Compare your written budget to the amount of take-home pay typically remaining each month. If the budget numbers don’t match your actual spending, you’re missing something.

Accounting for long-term inflation on the cost of goods and services makes it hard to do it yourself with a pencil and a calculator; the Federal Reserve inflation target is 2% inflation per year, but health care is a considerably higher rate, and, for example, you may not want to inflate your gifting budget over time.

You’ll also need to make some reasonable assumptions about the growth rate of your retirement savings, depending on how it’s invested and how much you’re adding each paycheck, including a company match. But past performance really doesn’t guarantee future results, so don’t base growth projections on years your investments performed especially well or poorly. Research the “normal” growth range and net of expenses, or talk to an investment professional to help you pin down a fair guess for your own investment mix.

This is a good time to build a basic understanding of investment products, too: the long-term growth rate of your savings can dramatically affect your progress and ultimately the quality of your retirement.

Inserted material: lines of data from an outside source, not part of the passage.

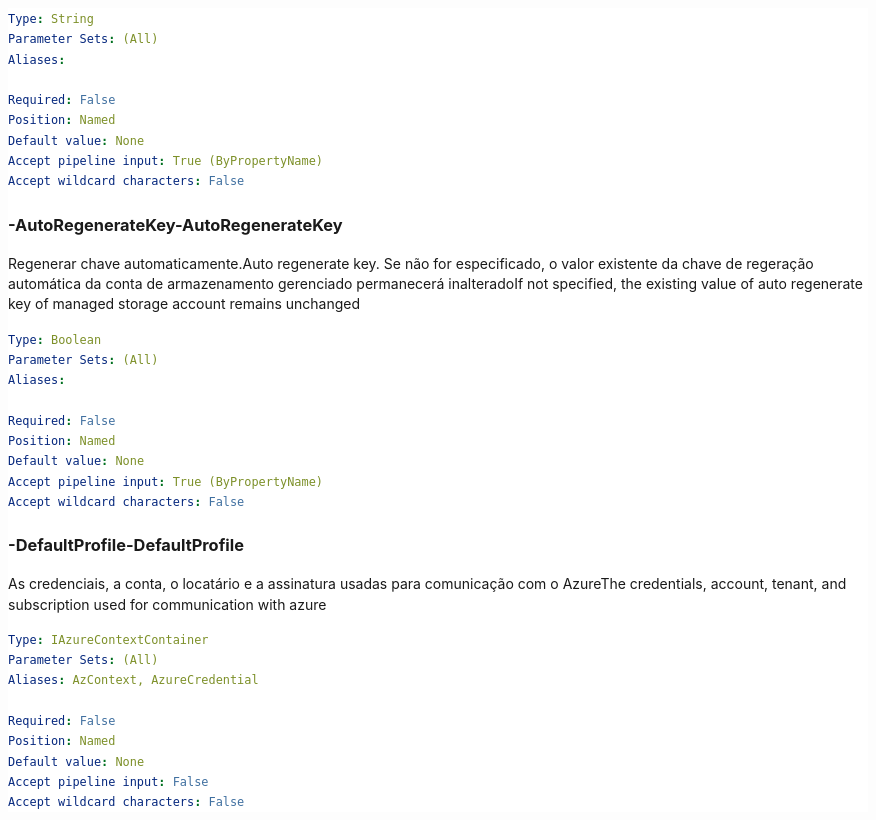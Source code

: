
 ```yaml
Type: String
Parameter Sets: (All)
Aliases: 

Required: False
Position: Named
Default value: None
Accept pipeline input: True (ByPropertyName)
Accept wildcard characters: False
```

### <span data-ttu-id="d3628-118">-AutoRegenerateKey</span><span class="sxs-lookup"><span data-stu-id="d3628-118">-AutoRegenerateKey</span></span>
<span data-ttu-id="d3628-119">Regenerar chave automaticamente.</span><span class="sxs-lookup"><span data-stu-id="d3628-119">Auto regenerate key.</span></span>
<span data-ttu-id="d3628-120">Se não for especificado, o valor existente da chave de regeração automática da conta de armazenamento gerenciado permanecerá inalterado</span><span class="sxs-lookup"><span data-stu-id="d3628-120">If not specified, the existing value of auto regenerate key of managed storage account remains unchanged</span></span>

```yaml
Type: Boolean
Parameter Sets: (All)
Aliases: 

Required: False
Position: Named
Default value: None
Accept pipeline input: True (ByPropertyName)
Accept wildcard characters: False
```

### <span data-ttu-id="d3628-121">-DefaultProfile</span><span class="sxs-lookup"><span data-stu-id="d3628-121">-DefaultProfile</span></span>
<span data-ttu-id="d3628-122">As credenciais, a conta, o locatário e a assinatura usadas para comunicação com o Azure</span><span class="sxs-lookup"><span data-stu-id="d3628-122">The credentials, account, tenant, and subscription used for communication with azure</span></span>

```yaml
Type: IAzureContextContainer
Parameter Sets: (All)
Aliases: AzContext, AzureCredential

Required: False
Position: Named
Default value: None
Accept pipeline input: False
Accept wildcard characters: False
```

Balance that needed growth against your emotional tolerance for the ups and downs of the stock market – or perhaps you don’t want any stock market holdings at all. If so, you may need to save more to account for potentially less long-term growth.

You’ll also need to account for your retirement income sources. Claiming Social Security sooner rather than later may be tempting, but proceed carefully; this timing can make or break some retirement projections. Also carefully consider how Social Security claiming choices might impact a surviving spouse in case of premature death. Take equal care with pension survivor choices, and your other potential sources of funds, such as the future sale of real estate or other assets.

Now run the numbers; see how it plays out through a long retirement. Men, assume you’ll live to age 92. Women, assume age 95 or even 100. For financial planning, it’s far better to plan a longer-than-expected lifespan.

Be sure to test “bad-case” scenarios, especially early death of each spouse, which will leave only one Social Security and/or pension check each month. Make sure your plan still works in those scenarios, even if they’re unlikely. Again, better to oversave than undersave.

Business owners: Seek professional guidance for exit planning tactics to help increase the value of your business now, as the quality of your retirement may ultimately depend on your payout.

Review retirement projections periodically before and during retirement to see if reality matches your projections, and adjust as needed. The peace of mind of really understanding your retirement trajectory is worth the trouble.